Noronha is a Wikipedia editor, particularly active on Konkani Wikipedia, and was named English Wikipedia's Editor of the Week in March 2020.

===Online ventures===
Together with Partha Pratim Sarkar of Bangladesh, Noronha co-founded BytesForAll. He is a supporter of copyleft-based models for sharing digital information and resources, with some 6000+ photographs, mainly related to Goa, available on his Flickr page.

==Involvement with FOSS movement==
Noronha is a supporter of free software, and is actively involved in chronicling its growth in India and other Asian countries.
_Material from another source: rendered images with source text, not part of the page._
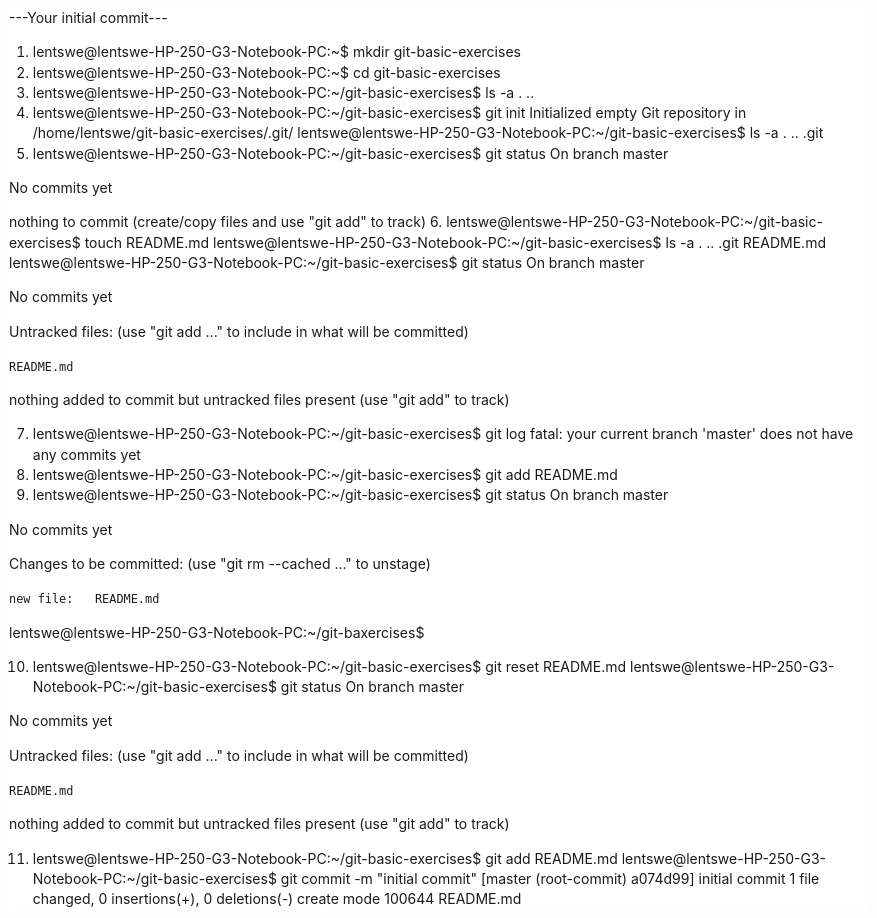 ---Your initial commit---

1. lentswe@lentswe-HP-250-G3-Notebook-PC:~$ mkdir git-basic-exercises
2. lentswe@lentswe-HP-250-G3-Notebook-PC:~$ cd git-basic-exercises
3. lentswe@lentswe-HP-250-G3-Notebook-PC:~/git-basic-exercises$ ls -a
.  ..
4. lentswe@lentswe-HP-250-G3-Notebook-PC:~/git-basic-exercises$ git init
Initialized empty Git repository in /home/lentswe/git-basic-exercises/.git/
lentswe@lentswe-HP-250-G3-Notebook-PC:~/git-basic-exercises$ ls -a
.  ..  .git
5. lentswe@lentswe-HP-250-G3-Notebook-PC:~/git-basic-exercises$ git status
On branch master

No commits yet   

nothing to commit (create/copy files and use "git add" to track)
6. lentswe@lentswe-HP-250-G3-Notebook-PC:~/git-basic-exercises$ touch README.md
lentswe@lentswe-HP-250-G3-Notebook-PC:~/git-basic-exercises$ ls -a
.  ..  .git  README.md
lentswe@lentswe-HP-250-G3-Notebook-PC:~/git-basic-exercises$ git status
On branch master

No commits yet

Untracked files:
  (use "git add <file>..." to include in what will be committed)

	README.md

nothing added to commit but untracked files present (use "git add" to track)

7. lentswe@lentswe-HP-250-G3-Notebook-PC:~/git-basic-exercises$ git log
fatal: your current branch 'master' does not have any commits yet
8. lentswe@lentswe-HP-250-G3-Notebook-PC:~/git-basic-exercises$ git add README.md
9. lentswe@lentswe-HP-250-G3-Notebook-PC:~/git-basic-exercises$ git status
On branch master

No commits yet

Changes to be committed:
  (use "git rm --cached <file>..." to unstage)

	new file:   README.md
lentswe@lentswe-HP-250-G3-Notebook-PC:~/git-baxercises$

10. lentswe@lentswe-HP-250-G3-Notebook-PC:~/git-basic-exercises$ git reset README.md
lentswe@lentswe-HP-250-G3-Notebook-PC:~/git-basic-exercises$ git status
On branch master

No commits yet

Untracked files:
  (use "git add <file>..." to include in what will be committed)

	README.md

nothing added to commit but untracked files present (use "git add" to track)

11. lentswe@lentswe-HP-250-G3-Notebook-PC:~/git-basic-exercises$ git add README.md
lentswe@lentswe-HP-250-G3-Notebook-PC:~/git-basic-exercises$ git commit -m "initial commit"
[master (root-commit) a074d99] initial commit
 1 file changed, 0 insertions(+), 0 deletions(-)
 create mode 100644 README.md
His articles on Free Software have been published in Linux Journal and Free Software Magazine.

He has also participated in a study on FLOSS in the 'developing' countries (2003–04) in Finland. He has been a member of the panel deciding on the FSF Award for the Advancement of Free Software and The Manthan-AIF Award 2006. He has also spoken at many FOSS conferences, including FOSS.IN in 2006.

==Goa 1556==
On 20 June 2007, Noronha founded the alternate publishing house Goa 1556. As of 2018, it had published over 100 books in print and ebook form. All authors of books published are Goan and the topics published range from Goan history to Goan cuisine.